The Gibbs method extended to nanothermodynamics and exemplified by evaluations of the surface, line, and point excess energies for icosahedral metal nanoclusters.

Abstract

The Gibbs method of surface excesses was extended to nanosized objects and exemplified by evaluations of the specific (per unit area) surface excess energies of Ih nanoclusters of fcc metals (Ag, Au, Cu, Ni, Pb, and Pt), the specific (per unit length) line energies of edges of Ih nanoclusters, and excess point energies of their vertices. In particular, for this purpose, an original interpretation of the Gibbs equimolecular surface concept has been employed. To perform all the above-mentioned evaluations, the extended Gibbs method was combined with the nearest neighbor interaction model. The results of our evaluations of the specific surface energy agree with the experimental values of the specific surface energy for corresponding solid bulk fcc metals.

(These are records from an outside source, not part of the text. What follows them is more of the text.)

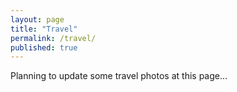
 ```yaml
---
layout: page
title: "Travel"
permalink: /travel/
published: true
---
```


Planning to update some travel photos at this page...
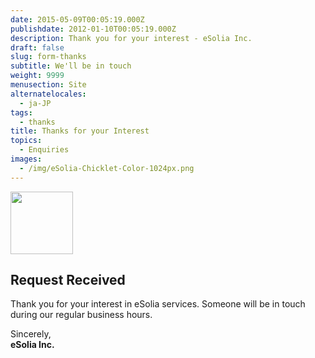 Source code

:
 ```yaml
---
date: 2015-05-09T00:05:19.000Z
publishdate: 2012-01-10T00:05:19.000Z
description: Thank you for your interest - eSolia Inc.
draft: false
slug: form-thanks
subtitle: We'll be in touch
weight: 9999
menusection: Site
alternatelocales:
  - ja-JP
tags:
  - thanks
title: Thanks for your Interest
topics:
  - Enquiries
images:
  - /img/eSolia-Chicklet-Color-1024px.png
---
```


<div class="image-container">
<img class="materialboxed right responsive-img" data-caption="Security vs Convenience" width="100" src="/img/eSolia-Chicklet-Color-1024px.png">
</div>

## Request Received

Thank you for your interest in eSolia services. Someone will be in touch during our regular business hours.

Sincerely,  
**eSolia Inc.**
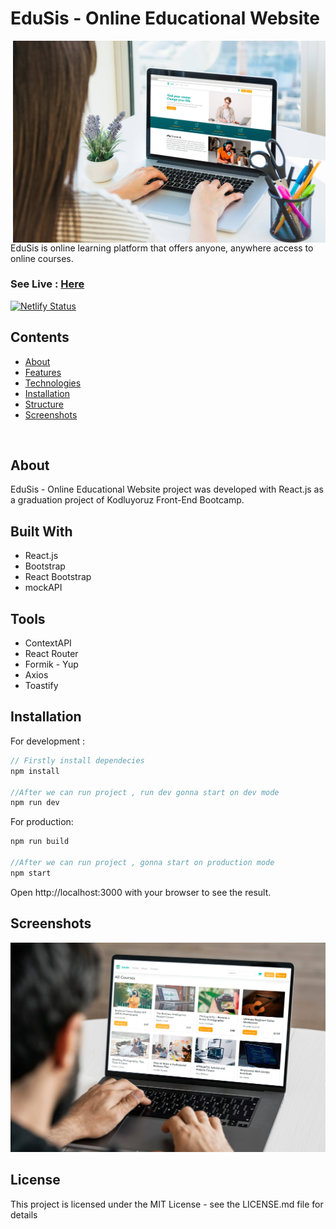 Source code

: # EduSis - Online Educational Website


[<img src="./src/assets/images/home-page.jpg" align="right" width="500">](https://clinquant-youtiao-4353fa.netlify.app/)

EduSis is online learning platform that offers anyone, anywhere access to online courses.


### See Live : [Here](https://clinquant-youtiao-4353fa.netlify.app/)

[![Netlify Status](https://api.netlify.com/api/v1/badges/ab9324be-b702-4196-aac5-a8afc9dc9de8/deploy-status)](https://app.netlify.com/sites/clinquant-youtiao-4353fa/deploys)


## Contents

- [About](#about)
- [Features](#features)
- [Technologies](#technologies)
- [Installation](#installation)
- [Structure](#structure)
- [Screenshots](#screenshots)


<br />

## About
EduSis - Online Educational Website project was developed with React.js as a graduation project of Kodluyoruz Front-End Bootcamp. 

## Built With
- React.js
- Bootstrap
- React Bootstrap
- mockAPI


## Tools
- ContextAPI
- React Router
- Formik - Yup
- Axios
- Toastify

## Installation

For development :

```javascript
// Firstly install dependecies
npm install

//After we can run project , run dev gonna start on dev mode
npm run dev
```

For production:

```javascript
npm run build

//After we can run project , gonna start on production mode
npm start
```

Open http://localhost:3000 with your browser to see the result.

## Screenshots

![course page](src/assets/images/courses-page.jpg)


## License
This project is licensed under the MIT License - see the LICENSE.md file for details
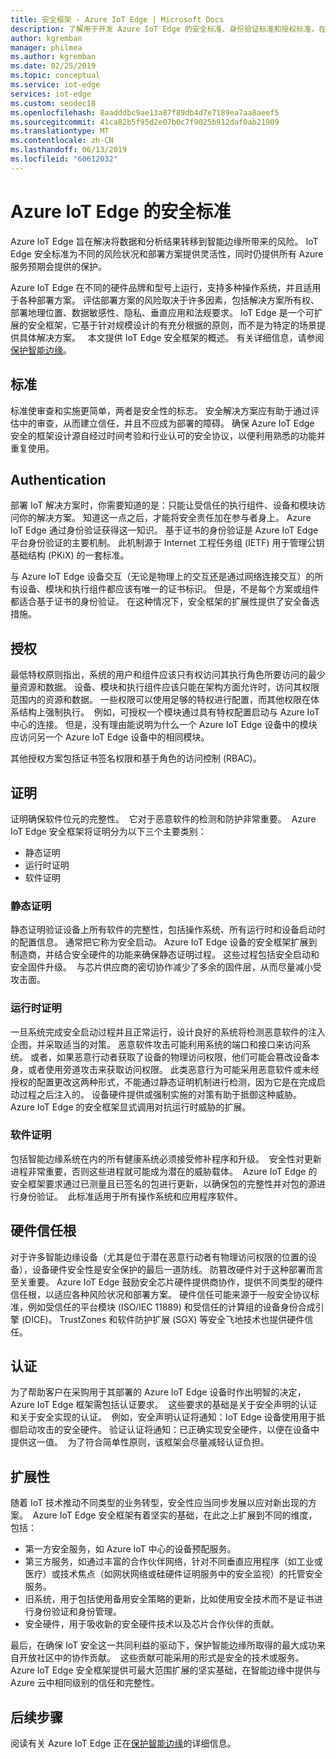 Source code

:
 ```yaml
---
title: 安全框架 - Azure IoT Edge | Microsoft Docs
description: 了解用于开发 Azure IoT Edge 的安全标准、身份验证标准和授权标准，在设计解决方案时应考虑这些标准
author: kgremban
manager: philmea
ms.author: kgremban
ms.date: 02/25/2019
ms.topic: conceptual
ms.service: iot-edge
services: iot-edge
ms.custom: seodec18
ms.openlocfilehash: 8aadddbc9ae13a87f89db4d7e7189ea7aa8aeef5
ms.sourcegitcommit: 41ca82b5f95d2e07b0c7f9025b912daf0ab21909
ms.translationtype: MT
ms.contentlocale: zh-CN
ms.lasthandoff: 06/13/2019
ms.locfileid: "60612032"
---
```

# <a name="security-standards-for-azure-iot-edge"></a>Azure IoT Edge 的安全标准

Azure IoT Edge 旨在解决将数据和分析结果转移到智能边缘所带来的风险。 IoT Edge 安全标准为不同的风险状况和部署方案提供灵活性，同时仍提供所有 Azure 服务预期会提供的保护。 

Azure IoT Edge 在不同的硬件品牌和型号上运行，支持多种操作系统，并且适用于各种部署方案。 评估部署方案的风险取决于许多因素，包括解决方案所有权、部署地理位置、数据敏感性、隐私、垂直应用和法规要求。 IoT Edge 是一个可扩展的安全框架，它基于针对规模设计的有充分根据的原则，而不是为特定的场景提供具体解决方案。
 
本文提供 IoT Edge 安全框架的概述。 有关详细信息，请参阅[保护智能边缘](https://azure.microsoft.com/blog/securing-the-intelligent-edge/)。

## <a name="standards"></a>标准

标准使审查和实施更简单，两者是安全性的标志。 安全解决方案应有助于通过评估中的审查，从而建立信任，并且不应成为部署的障碍。 确保 Azure IoT Edge 安全的框架设计源自经过时间考验和行业认可的安全协议，以便利用熟悉的功能并重复使用。 

## <a name="authentication"></a>Authentication

部署 IoT 解决方案时，你需要知道的是：只能让受信任的执行组件、设备和模块访问你的解决方案。 知道这一点之后，才能将安全责任加在参与者身上。 Azure IoT Edge 通过身份验证获得这一知识。 基于证书的身份验证是 Azure IoT Edge 平台身份验证的主要机制。 此机制源于 Internet 工程任务组 (IETF) 用于管理公钥基础结构 (PKiX) 的一套标准。     

与 Azure IoT Edge 设备交互（无论是物理上的交互还是通过网络连接交互）的所有设备、模块和执行组件都应该有唯一的证书标识。 但是，不是每个方案或组件都适合基于证书的身份验证。 在这种情况下，安全框架的扩展性提供了安全备选措施。 

## <a name="authorization"></a>授权

最低特权原则指出，系统的用户和组件应该只有权访问其执行角色所要访问的最少量资源和数据。 设备、模块和执行组件应该只能在架构方面允许时，访问其权限范围内的资源和数据。 一些权限可以使用足够的特权进行配置，而其他权限在体系结构上强制执行。  例如，可授权一个模块通过具有特权配置启动与 Azure IoT 中心的连接。 但是，没有理由能说明为什么一个 Azure IoT Edge 设备中的模块应访问另一个 Azure IoT Edge 设备中的相同模块。

其他授权方案包括证书签名权限和基于角色的访问控制 (RBAC)。 

## <a name="attestation"></a>证明

证明确保软件位元的完整性。  它对于恶意软件的检测和防护非常重要。  Azure IoT Edge 安全框架将证明分为以下三个主要类别：

* 静态证明
* 运行时证明
* 软件证明

### <a name="static-attestation"></a>静态证明

静态证明验证设备上所有软件的完整性，包括操作系统、所有运行时和设备启动时的配置信息。 通常把它称为安全启动。 Azure IoT Edge 设备的安全框架扩展到制造商，并结合安全硬件的功能来确保静态证明过程。 这些过程包括安全启动和安全固件升级。  与芯片供应商的密切协作减少了多余的固件层，从而尽量减小受攻击面。 

### <a name="runtime-attestation"></a>运行时证明

一旦系统完成安全启动过程并且正常运行，设计良好的系统将检测恶意软件的注入企图，并采取适当的对策。 恶意软件攻击可能利用系统的端口和接口来访问系统。 或者，如果恶意行动者获取了设备的物理访问权限，他们可能会篡改设备本身，或者使用旁道攻击来获取访问权限。 此类恶意行为可能采用恶意软件或未经授权的配置更改这两种形式，不能通过静态证明机制进行检测，因为它是在完成启动过程之后注入的。 设备硬件提供或强制实施的对策有助于抵御这种威胁。  Azure IoT Edge 的安全框架显式调用对抗运行时威胁的扩展。  

### <a name="software-attestation"></a>软件证明

包括智能边缘系统在内的所有健康系统必须接受修补程序和升级。  安全性对更新进程非常重要，否则这些进程就可能成为潜在的威胁载体。  Azure IoT Edge 的安全框架要求通过已测量且已签名的包进行更新，以确保包的完整性并对包的源进行身份验证。  此标准适用于所有操作系统和应用程序软件。 

## <a name="hardware-root-of-trust"></a>硬件信任根

对于许多智能边缘设备（尤其是位于潜在恶意行动者有物理访问权限的位置的设备），设备硬件安全性是安全保护的最后一道防线。 防篡改硬件对于这种部署而言至关重要。 Azure IoT Edge 鼓励安全芯片硬件提供商协作，提供不同类型的硬件信任根，以适应各种风险状况和部署方案。 硬件信任可能来源于一般安全协议标准，例如受信任的平台模块 (ISO/IEC 11889) 和受信任的计算组的设备身份合成引擎 (DICE)。 TrustZones 和软件防护扩展 (SGX) 等安全飞地技术也提供硬件信任。 

## <a name="certification"></a>认证

为了帮助客户在采购用于其部署的 Azure IoT Edge 设备时作出明智的决定，Azure IoT Edge 框架需包括认证要求。  这些要求的基础是关于安全声明的认证和关于安全实现的认证。  例如，安全声明认证将通知：IoT Edge 设备使用用于抵御启动攻击的安全硬件。 验证认证将通知：已正确实现安全硬件，以便在设备中提供这一值。  为了符合简单性原则，该框架会尽量减轻认证负担。   

## <a name="extensibility"></a>扩展性

随着 IoT 技术推动不同类型的业务转型，安全性应当同步发展以应对新出现的方案。  Azure IoT Edge 安全框架有着坚实的基础，在此之上扩展到不同的维度，包括： 

* 第一方安全服务，如 Azure IoT 中心的设备预配服务。
* 第三方服务，如通过丰富的合作伙伴网络，针对不同垂直应用程序（如工业或医疗）或技术焦点（如网状网络或硅硬件证明服务中的安全监视）的托管安全服务。
* 旧系统，用于包括使用备用安全策略的更新，比如使用安全技术而不是证书进行身份验证和身份管理。
* 安全硬件，用于吸收新的安全硬件技术以及芯片合作伙伴的贡献。

最后，在确保 IoT 安全这一共同利益的驱动下，保护智能边缘所取得的最大成功来自开放社区中的协作贡献。  这些贡献可能采用的形式是安全的技术或服务。  Azure IoT Edge 安全框架提供可最大范围扩展的坚实基础，在智能边缘中提供与 Azure 云中相同级别的信任和完整性。  

## <a name="next-steps"></a>后续步骤

阅读有关 Azure IoT Edge 正在[保护智能边缘](https://azure.microsoft.com/blog/securing-the-intelligent-edge/)的详细信息。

Then, we have found that the values of the specific excess line energy of the Ih nanocluster edges are positive and fall in order of magnitude within the range of 10-10 to 10-9 J/m, which agrees with the available evaluations for other types of linear boundaries. The vertex point energy was found to be on the order of 10-20 J and positive as well. A hypothesis is put forward that the positivity of the excess energies of the edges and vertices results in their instability, i.e., in a trend for the formation of a more rounded shape of polyhedral nanoparticles, especially in the vicinity of their melting temperatures. In addition, some molecular dynamics results on Ih metal nanoclusters are discussed. For Au and Pt Ih nanoclusters, the theoretically calculated values of the specific surface energy are compared with those obtained by combining the Gibbs method with our molecular dynamics results on the size dependence of the potential term into the specific (per atom) internal energy of Ih nanoparticles.